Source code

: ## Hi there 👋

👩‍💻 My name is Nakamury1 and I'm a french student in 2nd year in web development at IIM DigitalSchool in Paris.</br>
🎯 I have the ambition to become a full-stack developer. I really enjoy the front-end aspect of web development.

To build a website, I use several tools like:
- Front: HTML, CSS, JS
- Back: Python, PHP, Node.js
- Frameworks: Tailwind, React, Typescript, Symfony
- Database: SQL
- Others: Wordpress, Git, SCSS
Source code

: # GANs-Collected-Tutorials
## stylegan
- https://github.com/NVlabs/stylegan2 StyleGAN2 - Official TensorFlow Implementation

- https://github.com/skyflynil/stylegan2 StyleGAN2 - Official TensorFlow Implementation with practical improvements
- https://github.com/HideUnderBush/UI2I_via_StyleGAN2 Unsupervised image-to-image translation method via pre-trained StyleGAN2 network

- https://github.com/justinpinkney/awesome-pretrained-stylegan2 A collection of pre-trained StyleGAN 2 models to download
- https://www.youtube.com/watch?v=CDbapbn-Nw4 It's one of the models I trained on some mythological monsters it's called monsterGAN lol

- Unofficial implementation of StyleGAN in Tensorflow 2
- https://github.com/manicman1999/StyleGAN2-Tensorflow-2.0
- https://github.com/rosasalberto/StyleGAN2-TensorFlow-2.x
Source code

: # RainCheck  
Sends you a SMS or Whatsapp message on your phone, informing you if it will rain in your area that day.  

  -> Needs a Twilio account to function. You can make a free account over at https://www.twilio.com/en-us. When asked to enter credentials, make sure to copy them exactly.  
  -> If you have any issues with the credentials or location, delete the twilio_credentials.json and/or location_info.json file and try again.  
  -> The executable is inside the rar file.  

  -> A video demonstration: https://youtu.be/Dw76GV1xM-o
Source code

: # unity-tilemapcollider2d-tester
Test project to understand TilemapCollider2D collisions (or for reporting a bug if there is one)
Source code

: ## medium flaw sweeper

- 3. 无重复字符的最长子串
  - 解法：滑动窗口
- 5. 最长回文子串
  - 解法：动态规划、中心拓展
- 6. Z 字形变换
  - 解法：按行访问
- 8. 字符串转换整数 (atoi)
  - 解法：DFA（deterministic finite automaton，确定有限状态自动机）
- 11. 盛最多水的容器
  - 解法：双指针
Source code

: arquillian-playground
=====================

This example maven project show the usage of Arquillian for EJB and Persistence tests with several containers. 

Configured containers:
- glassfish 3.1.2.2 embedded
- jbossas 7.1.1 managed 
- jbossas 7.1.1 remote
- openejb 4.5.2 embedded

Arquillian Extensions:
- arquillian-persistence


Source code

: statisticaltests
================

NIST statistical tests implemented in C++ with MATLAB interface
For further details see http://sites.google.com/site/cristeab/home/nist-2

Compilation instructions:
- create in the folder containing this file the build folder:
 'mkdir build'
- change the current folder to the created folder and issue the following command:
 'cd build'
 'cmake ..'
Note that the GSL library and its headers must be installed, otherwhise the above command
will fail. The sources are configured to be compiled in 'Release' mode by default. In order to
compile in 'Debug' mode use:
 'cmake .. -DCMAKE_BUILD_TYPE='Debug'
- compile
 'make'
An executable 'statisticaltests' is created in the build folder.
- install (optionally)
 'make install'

══════════════════════════════

_TASK ITEM_
Everything from the line containing "NIST statistical tests" through the end of the entries above should be retyped exactly, and nothing else.

_THE COMPLETED TASK_
NIST statistical tests implemented in C++ with MATLAB interface
For further details see http://sites.google.com/site/cristeab/home/nist-2

Compilation instructions:
- create in the folder containing this file the build folder:
 'mkdir build'
- change the current folder to the created folder and issue the following command:
 'cd build'
 'cmake ..'
Note that the GSL library and its headers must be installed, otherwhise the above command
will fail. The sources are configured to be compiled in 'Release' mode by default. In order to
compile in 'Debug' mode use:
 'cmake .. -DCMAKE_BUILD_TYPE='Debug'
- compile
 'make'
An executable 'statisticaltests' is created in the build folder.
- install (optionally)
 'make install'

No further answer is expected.